Thanks, yes I understand it's a case of wait and see for a lot of people how it will pan out and nobody probably knows the answers yet.

 

Because the UK allows deductions of expenses on the rent income, to arrive at "Adjusted profit for the year" (from UK tax return SA105 UK Property), this figure less UK personal allowance leaves me with a "Total Income of £0.00" showing on SA302 tax Calculation certificate.

 

If that's the figure I can declare in Thailand that's great, but if its the actual rent income before UK expense deductions and personal allowance that Thailand want to tax then it could mean paying Tax in Thailand when I don't in the UK because of the lower Thai personal allowances (it would be below Uk personal allowance, but above Thai personal allowance)

 

Sorry I'm not explaining it well, basically I guess if my UK tax bill is zero due to allowances/deductions, is my income classified as taxed already even though zero tax is paid?
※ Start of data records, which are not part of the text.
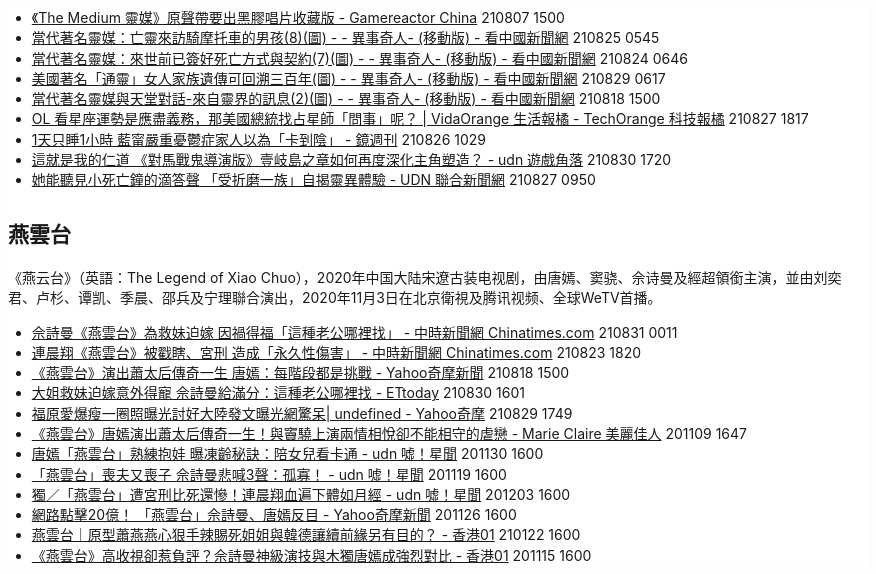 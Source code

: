 - [《The Medium 靈媒》原聲帶要出黑膠唱片收藏版 - Gamereactor China](https://www.gamereactor.cn/news/275373/%E3%80%8AThe+Medium+%E9%9D%88%E5%AA%92%E3%80%8B%E5%8E%9F%E8%81%B2%E5%B8%B6%E8%A6%81%E5%87%BA%E9%BB%91%E8%86%A0%E5%94%B1%E7%89%87%E6%94%B6%E8%97%8F%E7%89%88/ "《The Medium 靈媒》原聲帶要出黑膠唱片收藏版 - Gamereactor China") 210807 1500
- [當代著名靈媒：亡靈來訪騎摩托車的男孩(8)(圖) - - 異事奇人- (移動版) - 看中國新聞網](https://www.secretchina.com/news/b5/2021/08/25/981756.html "當代著名靈媒：亡靈來訪騎摩托車的男孩(8)(圖) - - 異事奇人- (移動版) - 看中國新聞網") 210825 0545
- [當代著名靈媒：來世前已簽好死亡方式與契約(7)(圖) - - 異事奇人- (移動版) - 看中國新聞網](https://www.secretchina.com/news/b5/2021/08/24/981738.html "當代著名靈媒：來世前已簽好死亡方式與契約(7)(圖) - - 異事奇人- (移動版) - 看中國新聞網") 210824 0646
- [美國著名「通靈」女人家族遺傳可回溯三百年(圖) - - 異事奇人- (移動版) - 看中國新聞網](https://www.secretchina.com/news/b5/2021/08/29/981677.html "美國著名「通靈」女人家族遺傳可回溯三百年(圖) - - 異事奇人- (移動版) - 看中國新聞網") 210829 0617
- [當代著名靈媒與天堂對話-來自靈界的訊息(2)(圖) - - 異事奇人- (移動版) - 看中國新聞網](https://www.secretchina.com/news/b5/2021/08/18/981078.html "當代著名靈媒與天堂對話-來自靈界的訊息(2)(圖) - - 異事奇人- (移動版) - 看中國新聞網") 210818 1500
- [OL 看星座運勢是應盡義務，那美國總統找占星師「問事」呢？ | VidaOrange 生活報橘 - TechOrange 科技報橘](https://buzzorange.com/vidaorange/2021/08/27/book-the-psychic-tests/ "OL 看星座運勢是應盡義務，那美國總統找占星師「問事」呢？ | VidaOrange 生活報橘 - TechOrange 科技報橘") 210827 1817
- [1天只睡1小時 藍甯嚴重憂鬱症家人以為「卡到陰」 - 鏡週刊](https://www.mirrormedia.mg/story/20210820ent023/ "1天只睡1小時 藍甯嚴重憂鬱症家人以為「卡到陰」 - 鏡週刊") 210826 1029
- [這就是我的仁道 《對馬戰鬼導演版》壹岐島之章如何再度深化主角塑造？ - udn 遊戲角落](https://game.udn.com/game/story/122088/5709601 "這就是我的仁道 《對馬戰鬼導演版》壹岐島之章如何再度深化主角塑造？ - udn 遊戲角落") 210830 1720
- [她能聽見小死亡鐘的滴答聲 「受折磨一族」自揭靈異體驗 - UDN 聯合新聞網](https://udn.com/news/story/121484/5689712 "她能聽見小死亡鐘的滴答聲 「受折磨一族」自揭靈異體驗 - UDN 聯合新聞網") 210827 0950

## 燕雲台

《燕云台》（英語：The Legend of Xiao Chuo），2020年中国大陆宋遼古装电视剧，由唐嫣、窦骁、佘诗曼及經超領銜主演，並由刘奕君、卢杉、谭凯、季晨、邵兵及宁理聯合演出，2020年11月3日在北京衛視及腾讯视频、全球WeTV首播。
- [佘詩曼《燕雲台》為救妹迫嫁 因禍得福「這種老公哪裡找」 - 中時新聞網 Chinatimes.com](https://www.chinatimes.com/realtimenews/20210830005443-260404 "佘詩曼《燕雲台》為救妹迫嫁 因禍得福「這種老公哪裡找」 - 中時新聞網 Chinatimes.com") 210831 0011
- [連晨翔《燕雲台》被戳瞎、宮刑 造成「永久性傷害」 - 中時新聞網 Chinatimes.com](https://www.chinatimes.com/realtimenews/20210823004224-260404 "連晨翔《燕雲台》被戳瞎、宮刑 造成「永久性傷害」 - 中時新聞網 Chinatimes.com") 210823 1820
- [《燕雲台》演出蕭太后傳奇一生 唐嫣：每階段都是挑戰 - Yahoo奇摩新聞](https://tw.news.yahoo.com/%E7%87%95%E9%9B%B2%E5%8F%B0-%E6%BC%94%E5%87%BA%E8%95%AD%E5%A4%AA%E5%90%8E%E5%82%B3%E5%A5%87-%E7%94%9F-%E5%94%90%E5%AB%A3-%E6%AF%8F%E9%9A%8E%E6%AE%B5%E9%83%BD%E6%98%AF%E6%8C%91%E6%88%B0-062703907.html "《燕雲台》演出蕭太后傳奇一生 唐嫣：每階段都是挑戰 - Yahoo奇摩新聞") 210818 1500
- [大姐救妹迫嫁意外得寵 佘詩曼給滿分：這種老公哪裡找 - ETtoday](https://star.ettoday.net/news/2067869?redirect=1 "大姐救妹迫嫁意外得寵 佘詩曼給滿分：這種老公哪裡找 - ETtoday") 210830 1601
- [福原愛爆瘦一圈照曝光討好大陸發文曝光網驚呆| undefined - Yahoo奇摩](https://tw.yahoo.com/tv/%E7%A6%8F%E5%8E%9F%E6%84%9B%E7%88%86%E7%98%A6-%E5%9C%88%E7%85%A7%E6%9B%9D%E5%85%89-%E8%A8%8E%E5%A5%BD%E5%A4%A7%E9%99%B8%E7%99%BC%E6%96%87%E6%9B%9D%E5%85%89%E7%B6%B2%E9%A9%9A%E5%91%86-094917063.html "福原愛爆瘦一圈照曝光討好大陸發文曝光網驚呆| undefined - Yahoo奇摩") 210829 1749
- [《燕雲台》唐嫣演出蕭太后傳奇一生！與竇驍上演兩情相悅卻不能相守的虐戀 - Marie Claire 美麗佳人](https://www.marieclaire.com.tw/entertainment/tvshow/53627 "《燕雲台》唐嫣演出蕭太后傳奇一生！與竇驍上演兩情相悅卻不能相守的虐戀 - Marie Claire 美麗佳人") 201109 1647
- [唐嫣「燕雲台」熟練抱娃 曝凍齡秘訣：陪女兒看卡通 - udn 噓！星聞](https://stars.udn.com/star/story/10091/5054363 "唐嫣「燕雲台」熟練抱娃 曝凍齡秘訣：陪女兒看卡通 - udn 噓！星聞") 201130 1600
- [「燕雲台」喪夫又喪子 佘詩曼悲喊3聲：孤寡！ - udn 噓！星聞](https://stars.udn.com/star/story/10091/5027938 "「燕雲台」喪夫又喪子 佘詩曼悲喊3聲：孤寡！ - udn 噓！星聞") 201119 1600
- [獨／「燕雲台」遭宮刑比死還慘！連晨翔血遍下體如月經 - udn 噓！星聞](https://stars.udn.com/star/story/10091/5064164 "獨／「燕雲台」遭宮刑比死還慘！連晨翔血遍下體如月經 - udn 噓！星聞") 201203 1600
- [網路點擊20億！ 「燕雲台」佘詩曼、唐嫣反目 - Yahoo奇摩新聞](https://tw.news.yahoo.com/%E7%B6%B2%E8%B7%AF%E9%BB%9E%E6%93%8A20%E5%84%84-%E7%87%95%E9%9B%B2%E5%8F%B0-%E4%BD%98%E8%A9%A9%E6%9B%BC-%E5%94%90%E5%AB%A3%E5%8F%8D%E7%9B%AE-040106289.html "網路點擊20億！ 「燕雲台」佘詩曼、唐嫣反目 - Yahoo奇摩新聞") 201126 1600
- [燕雲台｜原型蕭燕燕心狠手辣賜死姐姐與韓德讓續前緣另有目的？ - 香港01](https://www.hk01.com/%E8%AB%87%E6%83%85%E8%AA%AA%E6%80%A7/574909/%E7%87%95%E9%9B%B2%E5%8F%B0-%E5%8E%9F%E5%9E%8B%E8%95%AD%E7%87%95%E7%87%95%E5%BF%83%E7%8B%A0%E6%89%8B%E8%BE%A3%E8%B3%9C%E6%AD%BB%E5%A7%90%E5%A7%90-%E8%88%87%E9%9F%93%E5%BE%B7%E8%AE%93%E7%BA%8C%E5%89%8D%E7%B7%A3%E5%8F%A6%E6%9C%89%E7%9B%AE%E7%9A%84 "燕雲台｜原型蕭燕燕心狠手辣賜死姐姐與韓德讓續前緣另有目的？ - 香港01") 210122 1600
- [《燕雲台》高收視卻惹負評？佘詩曼神級演技與木獨唐嫣成強烈對比 - 香港01](https://www.hk01.com/%E5%8D%B3%E6%99%82%E5%A8%9B%E6%A8%82/548192/%E7%87%95%E9%9B%B2%E5%8F%B0-%E9%AB%98%E6%94%B6%E8%A6%96%E5%8D%BB%E6%83%B9%E8%B2%A0%E8%A9%95-%E4%BD%98%E8%A9%A9%E6%9B%BC%E7%A5%9E%E7%B4%9A%E6%BC%94%E6%8A%80%E8%88%87%E6%9C%A8%E7%8D%A8%E5%94%90%E5%AB%A3%E6%88%90%E5%BC%B7%E7%83%88%E5%B0%8D%E6%AF%94 "《燕雲台》高收視卻惹負評？佘詩曼神級演技與木獨唐嫣成強烈對比 - 香港01") 201115 1600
Does that make sense?

Posted
4 minutes ago, digital said:

Thanks, yes I understand it's a case of wait and see for a lot of people how it will pan out and nobody probably knows the answers yet.

 

Because the UK allows deductions of expenses on the rent income, to arrive at "Adjusted profit for the year" (from UK tax return SA105 UK Property), this figure less UK personal allowance leaves me with a "Total Income of £0.00" showing on SA302 tax Calculation certificate.

 

If that's the figure I can declare in Thailand that's great, but if its the actual rent income before UK expense deductions and personal allowance that Thailand want to tax then it could mean paying Tax in Thailand when I don't in the UK because of the lower Thai personal allowances (it would be below Uk personal allowance, but above Thai personal allowance)

 

Sorry I'm not explaining it well, basically I guess if my UK tax bill is zero due to allowances/deductions, is my income classified as taxed already even though zero tax is paid? Does that make sense?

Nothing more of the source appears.